The player visits several locations seen in the movie, such as Harley's Gas 'Er Up and the VSI headquarters. The game includes true 3D level connectors that are based on the CG sequences of the movie. These involve avoiding obstacles and the occasional high-speed shooting in the VR world. There are four different levels (Virtual World, Cyber War, Cyber Run and Cyber Tube), and each takes a slightly different approach. Virtual World is set in first person and the objective is to dodge obstacles such as trees and arches to get to the exit. Cyber War is similar to Virtual World, but with some shooting stops. Cyber Run is set in the third person and requires occasional shooting of obstacles, while Cyber Tube involves fast travel and plenty of enemies in a VR tunnel.

==Reception==

Reviewing the Genesis version, GamePro criticized that the quality of the controls and graphics varies through the game, but praised the game's combination of "above average" run-n-shoot adventure, "hypnotic" first-person flying, and "brain-teasing" puzzles. (Note: GamePro scored the Genesis version 3.5/5 for graphics, 3.5/5 for control, 4/5 for sound, and 4/5 for fun factor.) They also reviewed the Super NES version. (Note: GamePro scored the SNES version 4.5/5 for graphics, 4.5/5 for sound, 4/5 for control, and 5/5 for fun factor.)
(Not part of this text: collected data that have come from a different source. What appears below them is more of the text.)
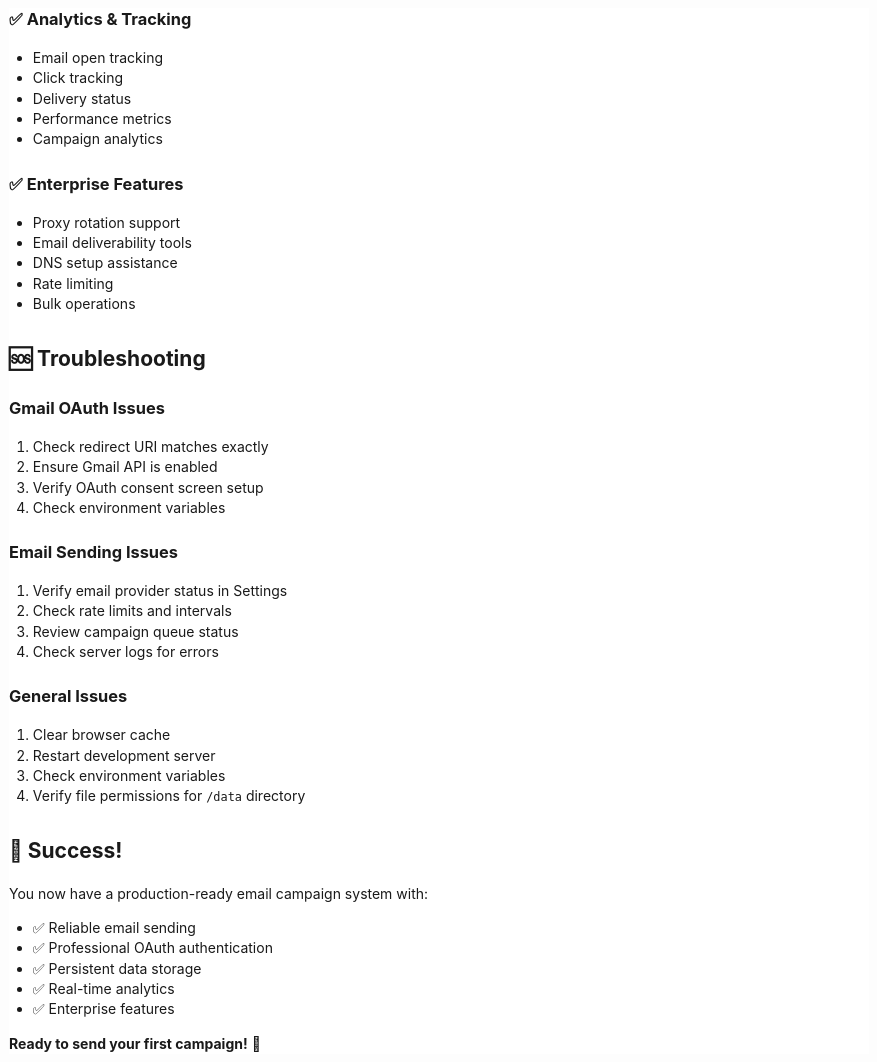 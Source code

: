 ### ✅ Analytics & Tracking
- Email open tracking
- Click tracking
- Delivery status
- Performance metrics
- Campaign analytics

### ✅ Enterprise Features
- Proxy rotation support
- Email deliverability tools
- DNS setup assistance
- Rate limiting
- Bulk operations

## 🆘 Troubleshooting

### Gmail OAuth Issues
1. Check redirect URI matches exactly
2. Ensure Gmail API is enabled
3. Verify OAuth consent screen setup
4. Check environment variables

### Email Sending Issues
1. Verify email provider status in Settings
2. Check rate limits and intervals
3. Review campaign queue status
4. Check server logs for errors

### General Issues
1. Clear browser cache
2. Restart development server
3. Check environment variables
4. Verify file permissions for `/data` directory

## 🎉 Success!

You now have a production-ready email campaign system with:
- ✅ Reliable email sending
- ✅ Professional OAuth authentication
- ✅ Persistent data storage
- ✅ Real-time analytics
- ✅ Enterprise features

**Ready to send your first campaign!** 🚀
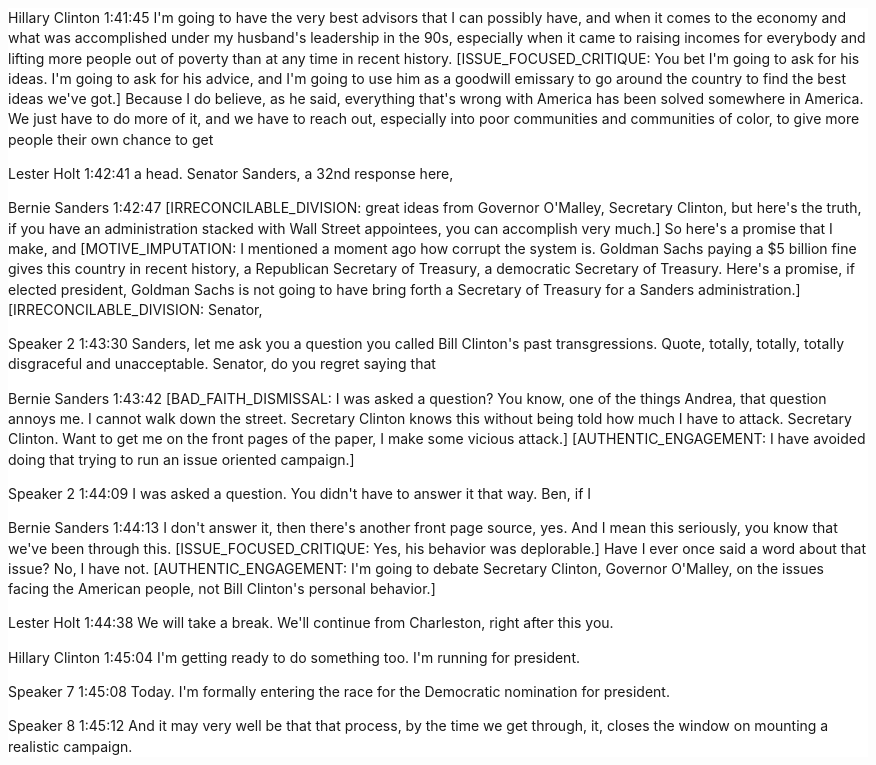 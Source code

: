 Hillary Clinton 1:41:45
I'm going to have the very best advisors that I can possibly have, and when it comes to the economy and what was accomplished under my husband's leadership in the 90s, especially when it came to raising incomes for everybody and lifting more people out of poverty than at any time in recent history. [ISSUE_FOCUSED_CRITIQUE: You bet I'm going to ask for his ideas. I'm going to ask for his advice, and I'm going to use him as a goodwill emissary to go around the country to find the best ideas we've got.] Because I do believe, as he said, everything that's wrong with America has been solved somewhere in America. We just have to do more of it, and we have to reach out, especially into poor communities and communities of color, to give more people their own chance to get

Lester Holt 1:42:41
a head. Senator Sanders, a 32nd response here,

Bernie Sanders 1:42:47
[IRRECONCILABLE_DIVISION: great ideas from Governor O'Malley, Secretary Clinton, but here's the truth, if you have an administration stacked with Wall Street appointees, you can accomplish very much.] So here's a promise that I make, and [MOTIVE_IMPUTATION: I mentioned a moment ago how corrupt the system is. Goldman Sachs paying a $5 billion fine gives this country in recent history, a Republican Secretary of Treasury, a democratic Secretary of Treasury. Here's a promise, if elected president, Goldman Sachs is not going to have bring forth a Secretary of Treasury for a Sanders administration.] [IRRECONCILABLE_DIVISION: Senator,

Speaker 2 1:43:30
Sanders, let me ask you a question you called Bill Clinton's past transgressions. Quote, totally, totally, totally disgraceful and unacceptable. Senator, do you regret saying that

Bernie Sanders 1:43:42
[BAD_FAITH_DISMISSAL: I was asked a question? You know, one of the things Andrea, that question annoys me. I cannot walk down the street. Secretary Clinton knows this without being told how much I have to attack. Secretary Clinton. Want to get me on the front pages of the paper, I make some vicious attack.] [AUTHENTIC_ENGAGEMENT: I have avoided doing that trying to run an issue oriented campaign.]

Speaker 2 1:44:09
I was asked a question. You didn't have to answer it that way. Ben, if I

Bernie Sanders 1:44:13
I don't answer it, then there's another front page source, yes. And I mean this seriously, you know that we've been through this. [ISSUE_FOCUSED_CRITIQUE: Yes, his behavior was deplorable.] Have I ever once said a word about that issue? No, I have not. [AUTHENTIC_ENGAGEMENT: I'm going to debate Secretary Clinton, Governor O'Malley, on the issues facing the American people, not Bill Clinton's personal behavior.]

Lester Holt 1:44:38
We will take a break. We'll continue from Charleston, right after this you.

Hillary Clinton 1:45:04
I'm getting ready to do something too. I'm running for president.

Speaker 7 1:45:08
Today. I'm formally entering the race for the Democratic nomination for president.

Speaker 8 1:45:12
And it may very well be that that process, by the time we get through, it, closes the window on mounting a realistic campaign.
GamePro commented that the Sega CD version makes good use of the system's audio and graphical capabilities, but that the puzzle-based gameplay is dull. (Note: GamePro scored the Sega CD version 4/5 for graphics, 4/5 for sound, 3/5 for control, and 3/5 for fun factor.) Electronic Gaming Monthly remarked that "The variety of games is a good option, but the overall appeal of the whole theme seems tired by now."
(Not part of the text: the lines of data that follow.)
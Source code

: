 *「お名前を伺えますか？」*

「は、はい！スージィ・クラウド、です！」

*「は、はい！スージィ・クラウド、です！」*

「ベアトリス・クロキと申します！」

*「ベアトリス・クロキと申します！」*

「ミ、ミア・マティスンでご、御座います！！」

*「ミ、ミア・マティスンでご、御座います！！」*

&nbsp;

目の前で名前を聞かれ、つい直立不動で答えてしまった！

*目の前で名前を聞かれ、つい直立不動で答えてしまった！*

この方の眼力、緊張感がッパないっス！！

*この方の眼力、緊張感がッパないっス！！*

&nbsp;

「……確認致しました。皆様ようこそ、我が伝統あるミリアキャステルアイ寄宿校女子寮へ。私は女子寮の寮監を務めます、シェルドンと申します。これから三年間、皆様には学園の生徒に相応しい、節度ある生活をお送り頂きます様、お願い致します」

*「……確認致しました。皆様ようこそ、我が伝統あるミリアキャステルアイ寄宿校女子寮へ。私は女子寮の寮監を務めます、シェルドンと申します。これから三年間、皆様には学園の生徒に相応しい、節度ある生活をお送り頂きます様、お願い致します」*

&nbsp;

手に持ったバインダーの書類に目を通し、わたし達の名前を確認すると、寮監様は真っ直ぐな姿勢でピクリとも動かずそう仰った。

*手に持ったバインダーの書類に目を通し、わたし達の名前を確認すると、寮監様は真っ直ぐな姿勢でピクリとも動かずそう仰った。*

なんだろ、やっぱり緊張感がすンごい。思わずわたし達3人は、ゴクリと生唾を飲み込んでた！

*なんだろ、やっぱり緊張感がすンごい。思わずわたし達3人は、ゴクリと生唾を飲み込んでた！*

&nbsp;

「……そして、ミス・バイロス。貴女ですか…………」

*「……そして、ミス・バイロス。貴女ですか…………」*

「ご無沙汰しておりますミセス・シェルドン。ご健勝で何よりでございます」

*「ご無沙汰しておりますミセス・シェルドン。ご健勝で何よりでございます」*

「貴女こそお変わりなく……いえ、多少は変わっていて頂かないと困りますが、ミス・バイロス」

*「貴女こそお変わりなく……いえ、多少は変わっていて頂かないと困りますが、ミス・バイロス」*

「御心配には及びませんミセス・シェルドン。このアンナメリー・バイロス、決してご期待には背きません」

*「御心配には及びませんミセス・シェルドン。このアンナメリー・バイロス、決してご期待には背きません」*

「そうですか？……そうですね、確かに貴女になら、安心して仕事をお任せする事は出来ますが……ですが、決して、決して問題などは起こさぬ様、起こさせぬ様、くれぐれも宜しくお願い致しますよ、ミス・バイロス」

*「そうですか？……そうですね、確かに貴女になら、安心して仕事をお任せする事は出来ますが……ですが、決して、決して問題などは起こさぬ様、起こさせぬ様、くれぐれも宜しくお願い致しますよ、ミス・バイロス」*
James V. Trunzo reviewed The Lawnmower Man in White Wolf #47 (September 1994), rating it a 2 out of 5 and stated that "I don't want to blast it, but this game has some serious flaws. Your character is difficult to control, the game and graphics are uneven and – here's an unforgivable one – there's no 'save game' feature. Stephen King panned the movie. I'm panning the game."
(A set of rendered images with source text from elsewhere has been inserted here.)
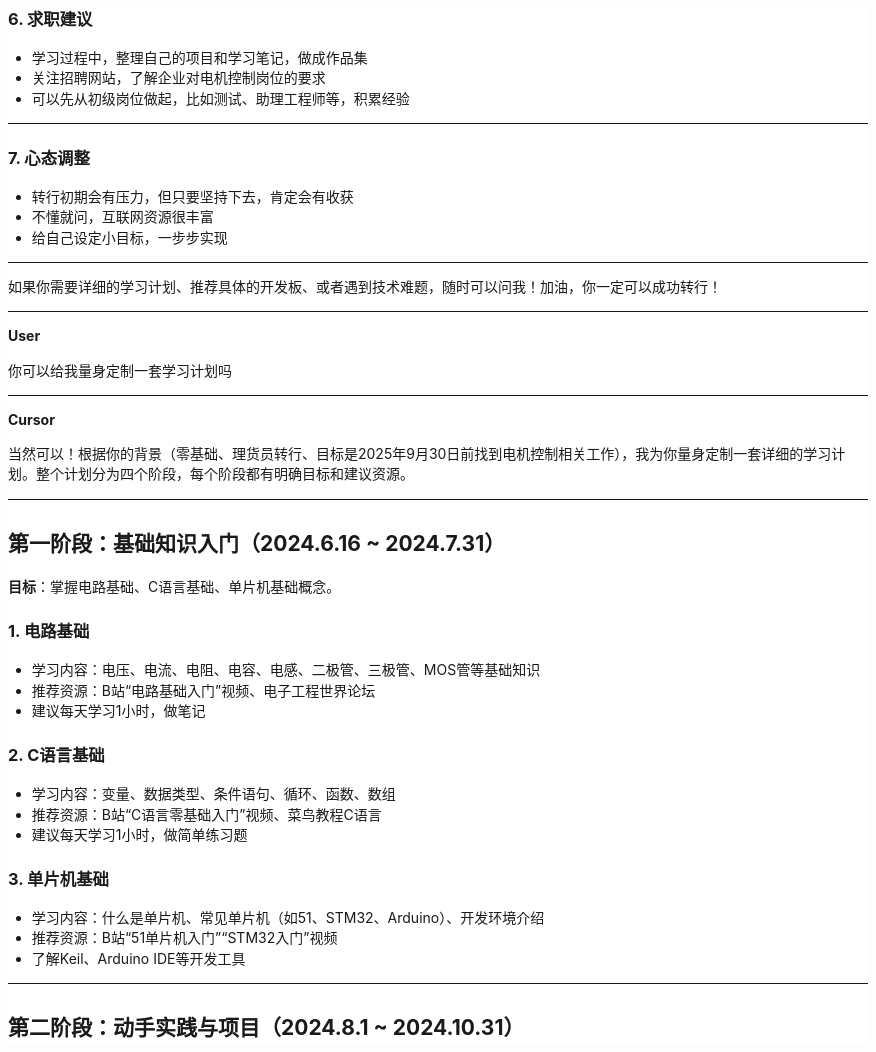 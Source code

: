 
### 6. 求职建议

- 学习过程中，整理自己的项目和学习笔记，做成作品集
- 关注招聘网站，了解企业对电机控制岗位的要求
- 可以先从初级岗位做起，比如测试、助理工程师等，积累经验

---

### 7. 心态调整

- 转行初期会有压力，但只要坚持下去，肯定会有收获
- 不懂就问，互联网资源很丰富
- 给自己设定小目标，一步步实现

---

如果你需要详细的学习计划、推荐具体的开发板、或者遇到技术难题，随时可以问我！加油，你一定可以成功转行！

---

**User**

你可以给我量身定制一套学习计划吗

---

**Cursor**

当然可以！根据你的背景（零基础、理货员转行、目标是2025年9月30日前找到电机控制相关工作），我为你量身定制一套详细的学习计划。整个计划分为四个阶段，每个阶段都有明确目标和建议资源。

---

## 第一阶段：基础知识入门（2024.6.16 ~ 2024.7.31）

**目标**：掌握电路基础、C语言基础、单片机基础概念。

### 1. 电路基础
- 学习内容：电压、电流、电阻、电容、电感、二极管、三极管、MOS管等基础知识
- 推荐资源：B站“电路基础入门”视频、电子工程世界论坛
- 建议每天学习1小时，做笔记

### 2. C语言基础
- 学习内容：变量、数据类型、条件语句、循环、函数、数组
- 推荐资源：B站“C语言零基础入门”视频、菜鸟教程C语言
- 建议每天学习1小时，做简单练习题

### 3. 单片机基础
- 学习内容：什么是单片机、常见单片机（如51、STM32、Arduino）、开发环境介绍
- 推荐资源：B站“51单片机入门”“STM32入门”视频
- 了解Keil、Arduino IDE等开发工具

---

## 第二阶段：动手实践与项目（2024.8.1 ~ 2024.10.31）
In 1996, Computer Gaming World declared Lawnmower Man the 42nd-worst computer game ever released.

Review scores
| Publication | Score |
|---|---|
| AllGame | SNES: 3.5/5 |
| Aktueller Software Markt | PC: 10/12 SNES: 11/12 |
| Computer and Video Games | GB: 87/100 PC: 88/100 SNES: 88/100 |
| Electronic Gaming Monthly | Sega CD: 5.6/10 SMD: 6/10 SNES: 6.6/10 |
| Game Players | SMD: 75% |
| GameFan | SNES: 78% |
| GameZone | SNES: 85/100 |
| Mean Machines Sega | Sega CD: 46/100 SMD: 73/100 |
| Mega Fun | Sega CD: 20% SMD: 47% SNES: 59% |
| Nintendo Power | SNES: 2.75/5 |
| PC Gamer (UK) | PC: 67% |
| PC Games (DE) | PC: 63% |
| Super Play | SNES: 77% |
| Total! | SNES: 79% |
| Video Games (DE) | GB: 66% SMD: 52% SNES: 64% |
| VideoGames & Computer Entertainment | SMD: 8/10 |
| PC Review | PC: 5/10 |

==Sequel==
In late 1995, SCi released a sequel for MS-DOS and Macintosh computers known as CyberWar. It had a limited release by Interplay instead of the publisher of the first game, SCi. CyberWar splits from the story of the second movie, Lawnmower Man 2: Beyond Cyberspace, and has its own story.